> The problem
With pictures left out, extract every line between the start of the records below and the line holding "저는 이 [온라인 에디터](https://svg-edit.github.io/svgedit/)를", inclusive.

Records shown START

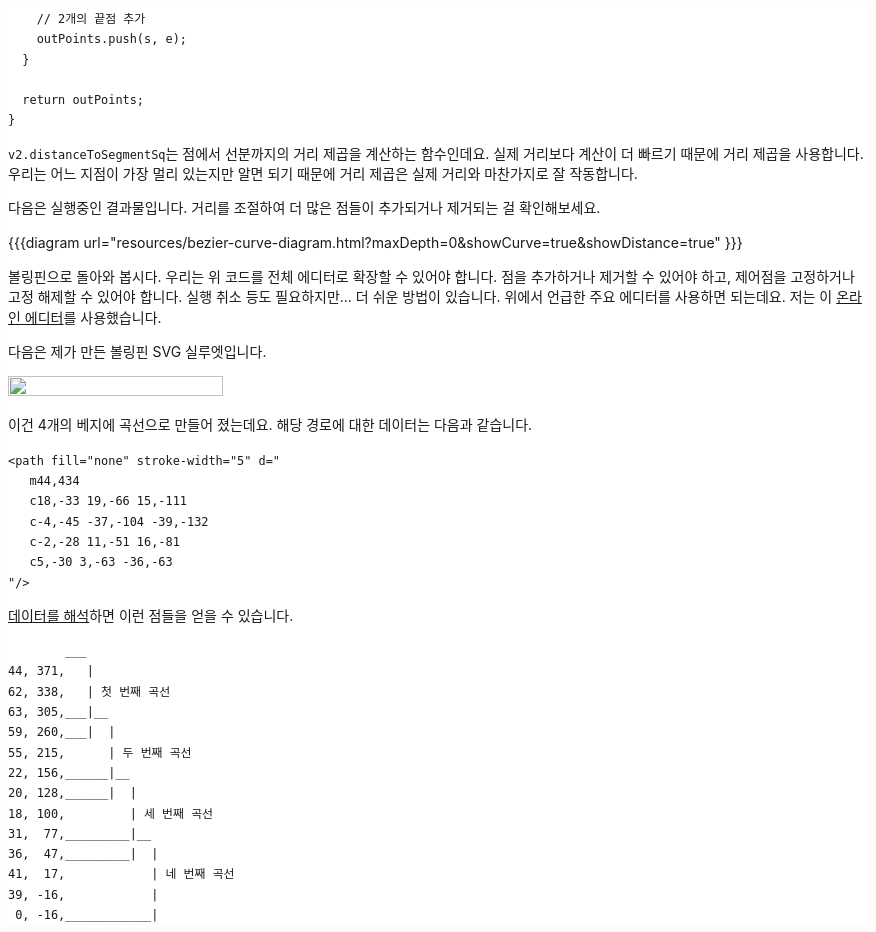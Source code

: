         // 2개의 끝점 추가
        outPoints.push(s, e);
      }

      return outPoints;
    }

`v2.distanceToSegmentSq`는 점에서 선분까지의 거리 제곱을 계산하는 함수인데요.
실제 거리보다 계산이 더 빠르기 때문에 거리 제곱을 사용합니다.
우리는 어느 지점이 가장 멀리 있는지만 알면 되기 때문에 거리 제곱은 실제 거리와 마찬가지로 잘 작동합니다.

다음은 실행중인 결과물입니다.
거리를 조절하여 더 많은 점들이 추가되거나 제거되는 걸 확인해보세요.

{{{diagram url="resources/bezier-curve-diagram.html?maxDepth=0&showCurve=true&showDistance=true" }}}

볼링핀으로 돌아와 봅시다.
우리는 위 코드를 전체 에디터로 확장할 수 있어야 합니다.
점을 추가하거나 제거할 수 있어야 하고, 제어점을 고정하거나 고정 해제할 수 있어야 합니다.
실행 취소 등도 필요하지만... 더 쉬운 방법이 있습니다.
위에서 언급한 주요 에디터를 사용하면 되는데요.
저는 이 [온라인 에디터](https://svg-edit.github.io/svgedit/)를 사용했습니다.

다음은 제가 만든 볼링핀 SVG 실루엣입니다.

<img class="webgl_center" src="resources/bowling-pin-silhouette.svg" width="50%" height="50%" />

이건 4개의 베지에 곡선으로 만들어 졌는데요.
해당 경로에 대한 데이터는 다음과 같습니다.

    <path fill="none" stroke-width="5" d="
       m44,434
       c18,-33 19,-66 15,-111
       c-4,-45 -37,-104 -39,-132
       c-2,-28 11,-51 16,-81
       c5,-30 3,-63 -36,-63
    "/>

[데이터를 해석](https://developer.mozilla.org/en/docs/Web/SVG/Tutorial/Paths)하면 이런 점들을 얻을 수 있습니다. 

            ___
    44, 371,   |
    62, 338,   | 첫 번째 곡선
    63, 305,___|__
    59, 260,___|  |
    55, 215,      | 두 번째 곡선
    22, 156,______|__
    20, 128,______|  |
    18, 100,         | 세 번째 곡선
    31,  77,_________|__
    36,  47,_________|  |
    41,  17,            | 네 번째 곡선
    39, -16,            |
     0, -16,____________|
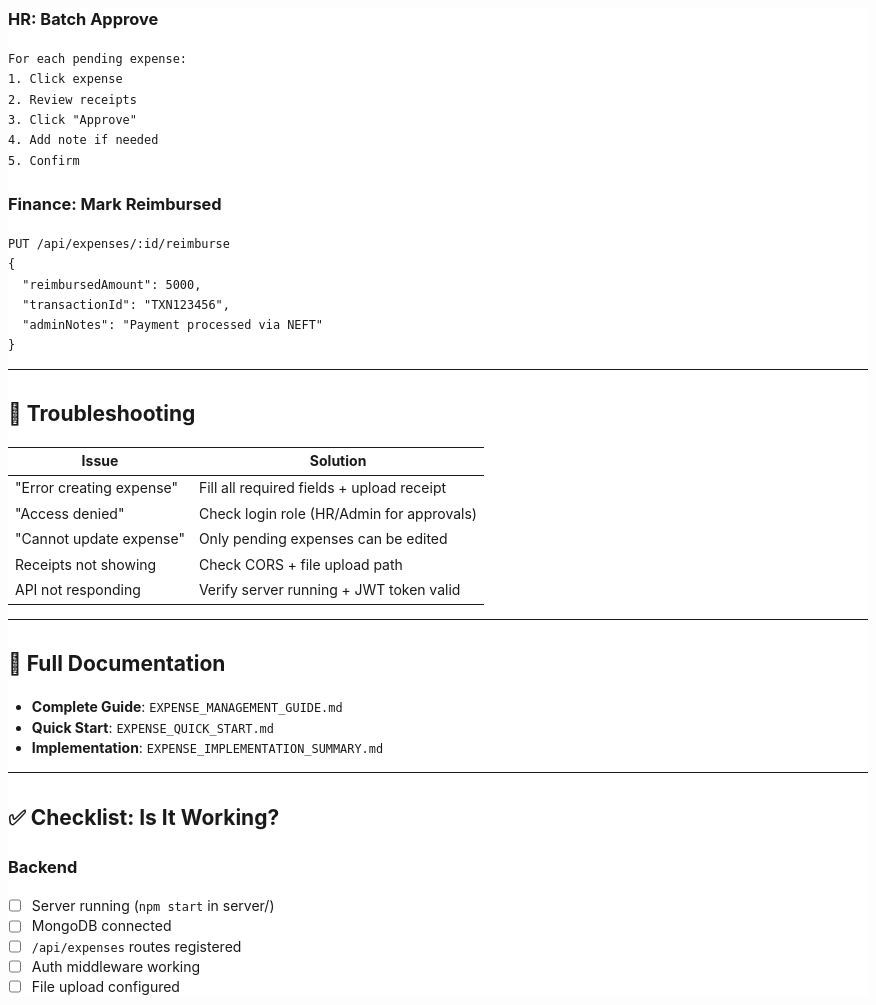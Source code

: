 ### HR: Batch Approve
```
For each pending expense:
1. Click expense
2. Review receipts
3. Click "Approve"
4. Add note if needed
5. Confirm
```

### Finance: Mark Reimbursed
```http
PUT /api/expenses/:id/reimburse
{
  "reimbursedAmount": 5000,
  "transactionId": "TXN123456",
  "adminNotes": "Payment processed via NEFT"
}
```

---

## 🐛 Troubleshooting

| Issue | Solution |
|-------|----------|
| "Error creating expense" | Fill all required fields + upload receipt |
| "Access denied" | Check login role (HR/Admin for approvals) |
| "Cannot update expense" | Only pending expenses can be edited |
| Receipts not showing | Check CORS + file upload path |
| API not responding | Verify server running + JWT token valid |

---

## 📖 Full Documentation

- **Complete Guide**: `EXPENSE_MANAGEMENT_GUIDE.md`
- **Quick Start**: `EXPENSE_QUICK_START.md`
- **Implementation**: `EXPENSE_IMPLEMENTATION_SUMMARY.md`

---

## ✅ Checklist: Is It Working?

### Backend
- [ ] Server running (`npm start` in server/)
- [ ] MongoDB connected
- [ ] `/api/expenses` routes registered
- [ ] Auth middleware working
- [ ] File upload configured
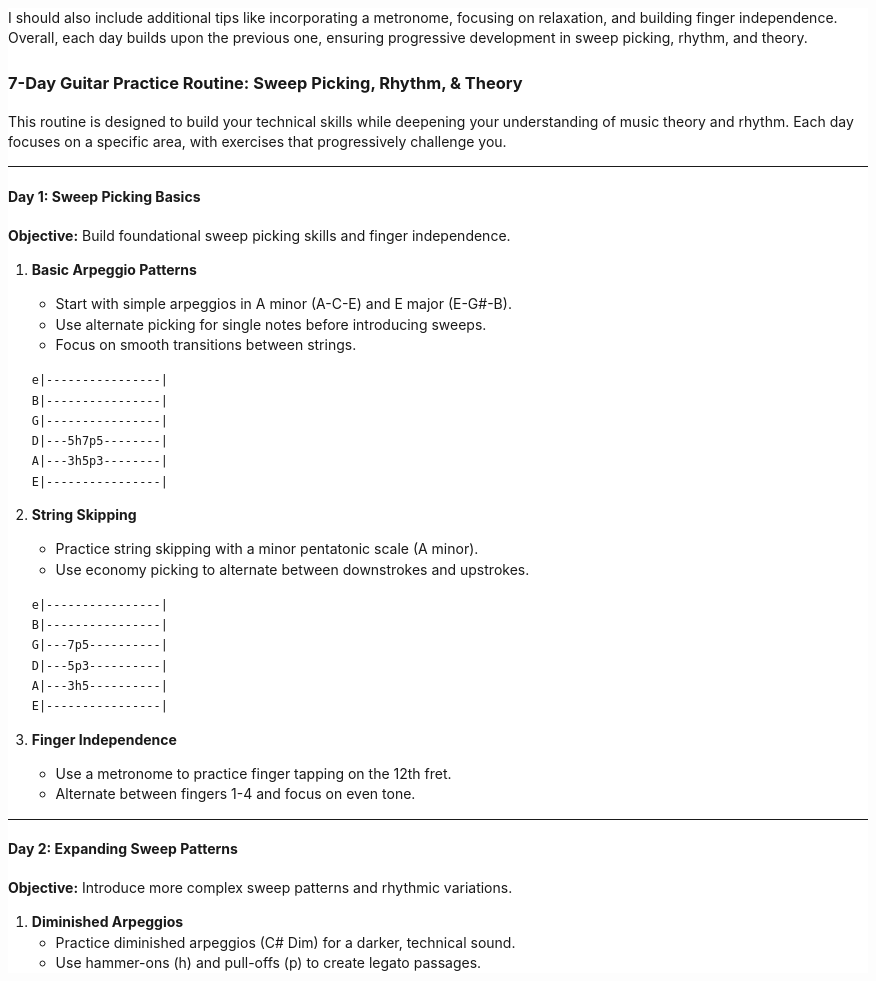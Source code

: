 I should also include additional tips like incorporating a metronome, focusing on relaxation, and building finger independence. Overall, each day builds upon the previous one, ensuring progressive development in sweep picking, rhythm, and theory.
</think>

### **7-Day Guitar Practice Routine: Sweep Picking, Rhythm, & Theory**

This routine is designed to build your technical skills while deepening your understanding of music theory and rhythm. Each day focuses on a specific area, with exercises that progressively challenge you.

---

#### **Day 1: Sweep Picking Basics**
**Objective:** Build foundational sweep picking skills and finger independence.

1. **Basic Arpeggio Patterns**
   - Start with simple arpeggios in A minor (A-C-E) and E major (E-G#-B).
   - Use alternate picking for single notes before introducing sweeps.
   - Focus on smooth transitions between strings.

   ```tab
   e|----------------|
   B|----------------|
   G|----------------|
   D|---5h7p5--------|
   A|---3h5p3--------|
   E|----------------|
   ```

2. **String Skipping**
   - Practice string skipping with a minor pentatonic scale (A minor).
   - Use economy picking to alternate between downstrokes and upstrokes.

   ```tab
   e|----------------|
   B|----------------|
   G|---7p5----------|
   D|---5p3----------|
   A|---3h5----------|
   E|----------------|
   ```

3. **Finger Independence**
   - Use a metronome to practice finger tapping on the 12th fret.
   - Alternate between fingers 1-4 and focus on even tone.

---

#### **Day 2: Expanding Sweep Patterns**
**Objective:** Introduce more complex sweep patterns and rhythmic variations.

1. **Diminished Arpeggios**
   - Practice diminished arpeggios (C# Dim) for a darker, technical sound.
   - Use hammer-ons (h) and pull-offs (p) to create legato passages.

Records shown END

> Answer to this exercise
Source code

:         // 2개의 끝점 추가
        outPoints.push(s, e);
      }

      return outPoints;
    }

`v2.distanceToSegmentSq`는 점에서 선분까지의 거리 제곱을 계산하는 함수인데요.
실제 거리보다 계산이 더 빠르기 때문에 거리 제곱을 사용합니다.
우리는 어느 지점이 가장 멀리 있는지만 알면 되기 때문에 거리 제곱은 실제 거리와 마찬가지로 잘 작동합니다.

다음은 실행중인 결과물입니다.
거리를 조절하여 더 많은 점들이 추가되거나 제거되는 걸 확인해보세요.

{{{diagram url="resources/bezier-curve-diagram.html?maxDepth=0&showCurve=true&showDistance=true" }}}

볼링핀으로 돌아와 봅시다.
우리는 위 코드를 전체 에디터로 확장할 수 있어야 합니다.
점을 추가하거나 제거할 수 있어야 하고, 제어점을 고정하거나 고정 해제할 수 있어야 합니다.
실행 취소 등도 필요하지만... 더 쉬운 방법이 있습니다.
위에서 언급한 주요 에디터를 사용하면 되는데요.
저는 이 [온라인 에디터](https://svg-edit.github.io/svgedit/)를 사용했습니다.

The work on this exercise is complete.